Saved entries
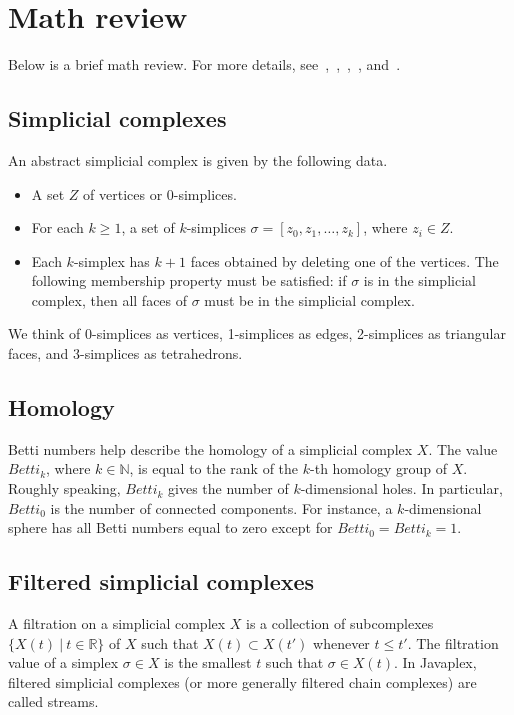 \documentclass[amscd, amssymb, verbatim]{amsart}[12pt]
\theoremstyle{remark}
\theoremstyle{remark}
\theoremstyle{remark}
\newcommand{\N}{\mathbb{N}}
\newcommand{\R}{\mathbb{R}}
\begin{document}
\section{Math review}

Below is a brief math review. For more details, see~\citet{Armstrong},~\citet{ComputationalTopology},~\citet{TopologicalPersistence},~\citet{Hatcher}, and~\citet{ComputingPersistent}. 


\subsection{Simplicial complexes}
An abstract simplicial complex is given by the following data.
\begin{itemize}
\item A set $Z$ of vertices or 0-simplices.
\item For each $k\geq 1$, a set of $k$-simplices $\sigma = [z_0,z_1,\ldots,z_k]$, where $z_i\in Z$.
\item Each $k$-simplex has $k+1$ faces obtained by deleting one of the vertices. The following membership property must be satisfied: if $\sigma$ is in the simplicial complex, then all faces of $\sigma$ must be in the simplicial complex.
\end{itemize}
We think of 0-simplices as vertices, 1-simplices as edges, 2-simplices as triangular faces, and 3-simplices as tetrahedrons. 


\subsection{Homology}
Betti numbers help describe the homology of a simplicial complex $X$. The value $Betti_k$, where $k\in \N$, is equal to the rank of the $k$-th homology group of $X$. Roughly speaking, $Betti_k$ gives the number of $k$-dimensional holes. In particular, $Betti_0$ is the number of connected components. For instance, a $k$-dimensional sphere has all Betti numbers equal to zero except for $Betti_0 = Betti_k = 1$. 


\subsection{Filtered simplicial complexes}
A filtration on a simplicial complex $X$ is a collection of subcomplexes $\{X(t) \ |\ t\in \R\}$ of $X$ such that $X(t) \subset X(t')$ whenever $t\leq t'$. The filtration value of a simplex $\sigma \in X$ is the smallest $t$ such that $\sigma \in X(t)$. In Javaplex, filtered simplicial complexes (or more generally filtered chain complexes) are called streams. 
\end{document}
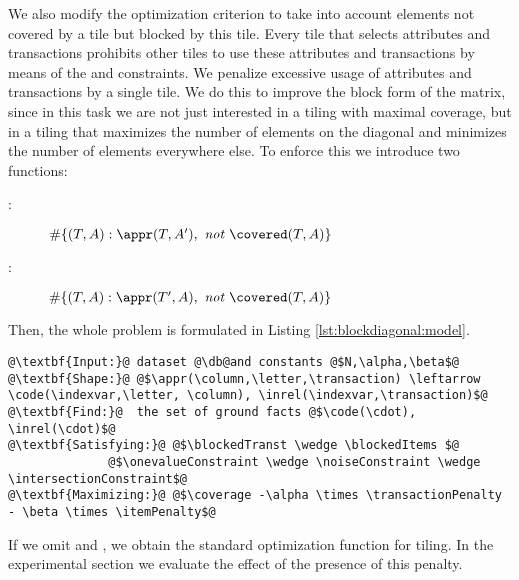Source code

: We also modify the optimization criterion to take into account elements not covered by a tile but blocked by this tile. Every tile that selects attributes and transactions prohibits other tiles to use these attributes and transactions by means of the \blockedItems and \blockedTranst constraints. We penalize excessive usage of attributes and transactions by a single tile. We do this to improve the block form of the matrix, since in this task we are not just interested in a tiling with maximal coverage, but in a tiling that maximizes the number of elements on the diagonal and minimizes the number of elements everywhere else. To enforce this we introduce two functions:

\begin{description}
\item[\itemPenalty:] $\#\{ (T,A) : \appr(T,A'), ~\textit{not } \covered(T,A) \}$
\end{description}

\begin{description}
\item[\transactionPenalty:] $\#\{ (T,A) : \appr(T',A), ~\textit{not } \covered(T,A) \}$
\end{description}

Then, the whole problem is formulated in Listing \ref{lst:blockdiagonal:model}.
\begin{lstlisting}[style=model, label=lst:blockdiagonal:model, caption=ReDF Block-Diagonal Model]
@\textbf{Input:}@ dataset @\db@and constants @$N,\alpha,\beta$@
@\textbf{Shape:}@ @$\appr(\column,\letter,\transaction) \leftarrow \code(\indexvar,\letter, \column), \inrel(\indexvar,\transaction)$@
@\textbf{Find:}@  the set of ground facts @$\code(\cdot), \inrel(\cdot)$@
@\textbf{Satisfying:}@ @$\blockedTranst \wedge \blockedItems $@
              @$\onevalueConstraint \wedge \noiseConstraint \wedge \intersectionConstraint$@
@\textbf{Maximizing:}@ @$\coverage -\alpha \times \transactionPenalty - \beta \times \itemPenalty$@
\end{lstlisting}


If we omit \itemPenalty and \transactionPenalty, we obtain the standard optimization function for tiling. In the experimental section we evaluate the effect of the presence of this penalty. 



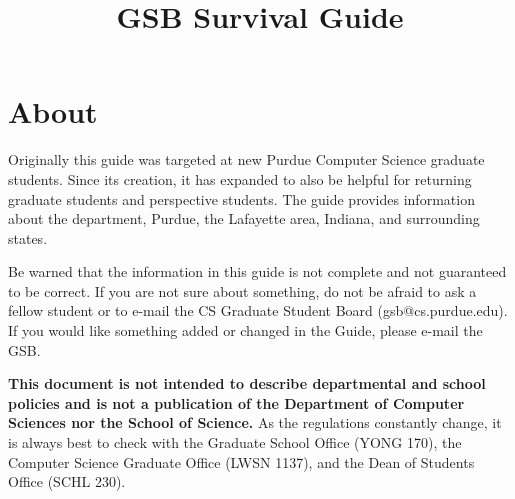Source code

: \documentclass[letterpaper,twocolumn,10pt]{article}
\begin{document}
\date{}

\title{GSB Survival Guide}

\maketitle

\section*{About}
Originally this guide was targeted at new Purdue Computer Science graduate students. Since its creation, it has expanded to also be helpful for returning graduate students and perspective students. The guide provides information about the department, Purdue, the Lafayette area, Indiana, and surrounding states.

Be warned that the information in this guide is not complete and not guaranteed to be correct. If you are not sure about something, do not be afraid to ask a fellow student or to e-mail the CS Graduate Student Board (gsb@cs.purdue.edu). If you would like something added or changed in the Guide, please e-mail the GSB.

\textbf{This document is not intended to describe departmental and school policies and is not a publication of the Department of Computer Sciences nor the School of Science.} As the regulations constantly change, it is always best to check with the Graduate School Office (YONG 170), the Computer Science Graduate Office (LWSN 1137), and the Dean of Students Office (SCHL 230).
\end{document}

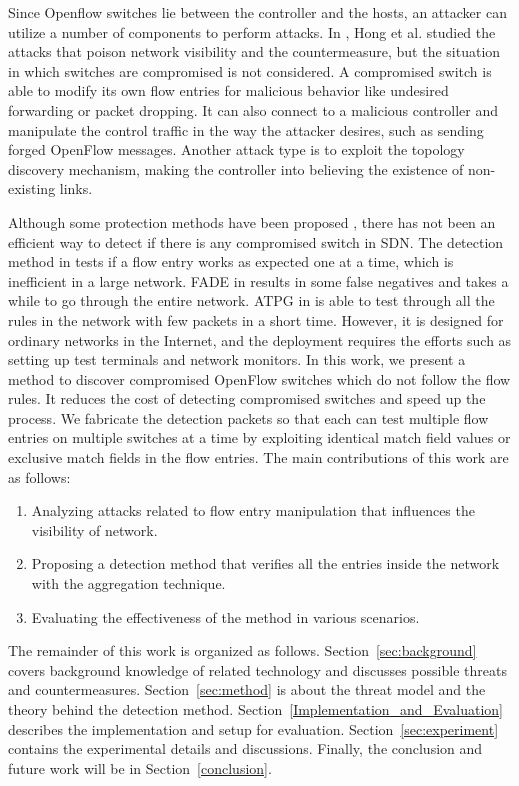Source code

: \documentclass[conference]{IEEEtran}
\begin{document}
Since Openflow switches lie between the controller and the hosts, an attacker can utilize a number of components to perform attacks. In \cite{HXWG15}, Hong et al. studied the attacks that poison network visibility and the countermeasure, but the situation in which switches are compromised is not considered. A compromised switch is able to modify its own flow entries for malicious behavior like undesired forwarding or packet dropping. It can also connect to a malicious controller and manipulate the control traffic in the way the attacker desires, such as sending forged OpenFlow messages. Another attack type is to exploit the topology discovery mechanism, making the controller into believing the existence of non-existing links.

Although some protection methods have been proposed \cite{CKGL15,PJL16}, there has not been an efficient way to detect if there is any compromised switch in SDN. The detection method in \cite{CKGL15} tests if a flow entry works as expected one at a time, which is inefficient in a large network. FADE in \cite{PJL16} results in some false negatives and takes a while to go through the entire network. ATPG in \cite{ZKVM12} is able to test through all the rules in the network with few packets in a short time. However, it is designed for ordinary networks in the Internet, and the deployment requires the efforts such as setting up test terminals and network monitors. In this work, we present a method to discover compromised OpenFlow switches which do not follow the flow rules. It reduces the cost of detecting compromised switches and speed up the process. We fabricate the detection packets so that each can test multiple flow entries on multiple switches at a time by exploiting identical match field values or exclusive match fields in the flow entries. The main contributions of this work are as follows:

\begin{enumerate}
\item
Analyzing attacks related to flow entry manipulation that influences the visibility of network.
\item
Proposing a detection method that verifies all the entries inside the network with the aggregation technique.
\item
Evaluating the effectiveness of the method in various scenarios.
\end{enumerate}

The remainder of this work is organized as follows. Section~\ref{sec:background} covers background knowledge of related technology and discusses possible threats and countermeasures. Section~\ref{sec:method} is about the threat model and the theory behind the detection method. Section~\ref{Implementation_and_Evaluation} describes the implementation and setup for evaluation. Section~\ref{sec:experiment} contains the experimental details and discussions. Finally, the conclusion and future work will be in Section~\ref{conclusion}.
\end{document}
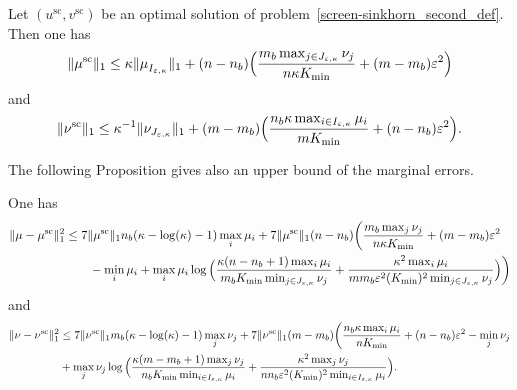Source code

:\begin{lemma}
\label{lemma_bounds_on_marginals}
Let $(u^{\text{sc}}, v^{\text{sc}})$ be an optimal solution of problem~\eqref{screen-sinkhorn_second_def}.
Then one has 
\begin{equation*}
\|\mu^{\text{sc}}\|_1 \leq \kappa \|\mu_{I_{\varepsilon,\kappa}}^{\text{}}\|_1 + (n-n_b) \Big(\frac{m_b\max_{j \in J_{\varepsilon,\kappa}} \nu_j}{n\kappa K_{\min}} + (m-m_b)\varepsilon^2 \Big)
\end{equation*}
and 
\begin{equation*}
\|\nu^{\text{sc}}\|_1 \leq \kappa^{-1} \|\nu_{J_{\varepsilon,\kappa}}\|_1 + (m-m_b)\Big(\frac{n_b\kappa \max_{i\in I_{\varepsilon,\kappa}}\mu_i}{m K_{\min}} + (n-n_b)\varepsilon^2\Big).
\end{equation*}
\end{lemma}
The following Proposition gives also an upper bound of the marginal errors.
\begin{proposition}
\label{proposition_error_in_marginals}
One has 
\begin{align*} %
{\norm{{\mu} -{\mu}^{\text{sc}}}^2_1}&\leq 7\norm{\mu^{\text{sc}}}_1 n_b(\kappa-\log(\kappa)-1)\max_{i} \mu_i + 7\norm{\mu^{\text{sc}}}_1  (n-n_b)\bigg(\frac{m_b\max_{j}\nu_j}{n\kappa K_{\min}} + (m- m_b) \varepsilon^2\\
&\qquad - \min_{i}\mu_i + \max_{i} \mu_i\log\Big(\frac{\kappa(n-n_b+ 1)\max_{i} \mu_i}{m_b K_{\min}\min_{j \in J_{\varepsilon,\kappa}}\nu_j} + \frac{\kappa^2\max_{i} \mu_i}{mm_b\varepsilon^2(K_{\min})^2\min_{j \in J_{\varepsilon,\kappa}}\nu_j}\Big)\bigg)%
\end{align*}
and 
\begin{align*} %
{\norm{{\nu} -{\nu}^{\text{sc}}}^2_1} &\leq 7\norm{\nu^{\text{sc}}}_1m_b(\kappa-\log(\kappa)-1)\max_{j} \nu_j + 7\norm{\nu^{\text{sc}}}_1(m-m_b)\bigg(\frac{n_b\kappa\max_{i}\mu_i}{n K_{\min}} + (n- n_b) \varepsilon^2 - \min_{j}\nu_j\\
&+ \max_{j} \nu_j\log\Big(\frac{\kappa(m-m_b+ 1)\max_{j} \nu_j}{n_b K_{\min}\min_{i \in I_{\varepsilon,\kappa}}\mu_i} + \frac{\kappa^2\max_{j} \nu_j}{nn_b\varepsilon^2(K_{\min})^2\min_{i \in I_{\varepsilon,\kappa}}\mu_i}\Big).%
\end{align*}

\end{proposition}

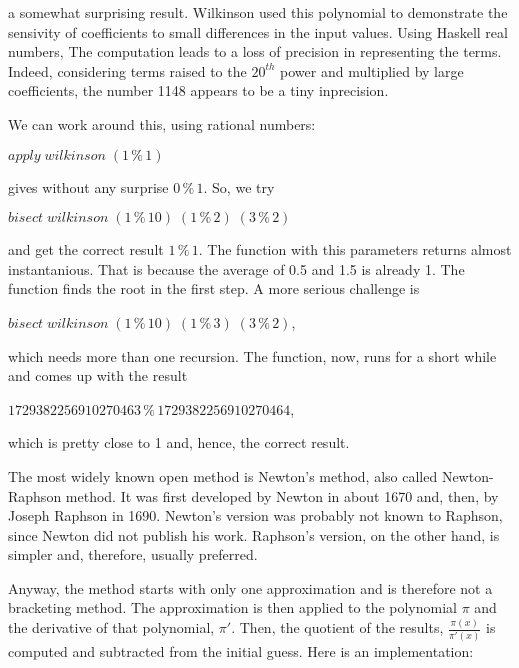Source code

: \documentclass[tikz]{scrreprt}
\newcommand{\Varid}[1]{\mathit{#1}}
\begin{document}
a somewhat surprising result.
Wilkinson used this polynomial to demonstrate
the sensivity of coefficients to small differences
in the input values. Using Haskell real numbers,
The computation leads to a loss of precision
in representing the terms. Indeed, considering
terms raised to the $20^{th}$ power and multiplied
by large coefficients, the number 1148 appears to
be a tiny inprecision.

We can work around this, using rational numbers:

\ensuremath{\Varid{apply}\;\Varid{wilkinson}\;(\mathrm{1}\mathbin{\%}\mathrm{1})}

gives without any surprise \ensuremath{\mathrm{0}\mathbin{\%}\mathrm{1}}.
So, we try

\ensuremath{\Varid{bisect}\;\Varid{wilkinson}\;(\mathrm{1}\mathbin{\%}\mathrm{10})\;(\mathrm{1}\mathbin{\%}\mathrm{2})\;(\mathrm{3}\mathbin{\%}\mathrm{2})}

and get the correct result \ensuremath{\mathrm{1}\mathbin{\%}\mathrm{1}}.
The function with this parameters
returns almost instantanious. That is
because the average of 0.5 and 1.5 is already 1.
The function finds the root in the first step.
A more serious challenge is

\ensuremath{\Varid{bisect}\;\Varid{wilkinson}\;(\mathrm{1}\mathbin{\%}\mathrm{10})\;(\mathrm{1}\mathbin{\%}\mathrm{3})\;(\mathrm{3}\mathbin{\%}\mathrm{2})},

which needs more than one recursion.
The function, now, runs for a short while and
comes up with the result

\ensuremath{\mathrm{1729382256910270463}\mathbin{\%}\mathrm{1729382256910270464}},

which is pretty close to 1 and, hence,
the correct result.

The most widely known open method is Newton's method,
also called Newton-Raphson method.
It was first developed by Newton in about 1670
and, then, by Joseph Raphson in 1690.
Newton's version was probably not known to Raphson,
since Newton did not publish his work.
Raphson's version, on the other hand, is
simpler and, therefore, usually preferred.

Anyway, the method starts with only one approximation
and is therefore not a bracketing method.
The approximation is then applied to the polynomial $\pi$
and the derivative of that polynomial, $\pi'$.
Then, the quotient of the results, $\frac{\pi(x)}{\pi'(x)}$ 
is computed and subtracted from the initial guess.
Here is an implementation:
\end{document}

HOW TO COMPLETE THIS TASK: Based on the records above, how many lines hold the string "terms"? Answer with the number by itself.

EXERCISE RESULT: 2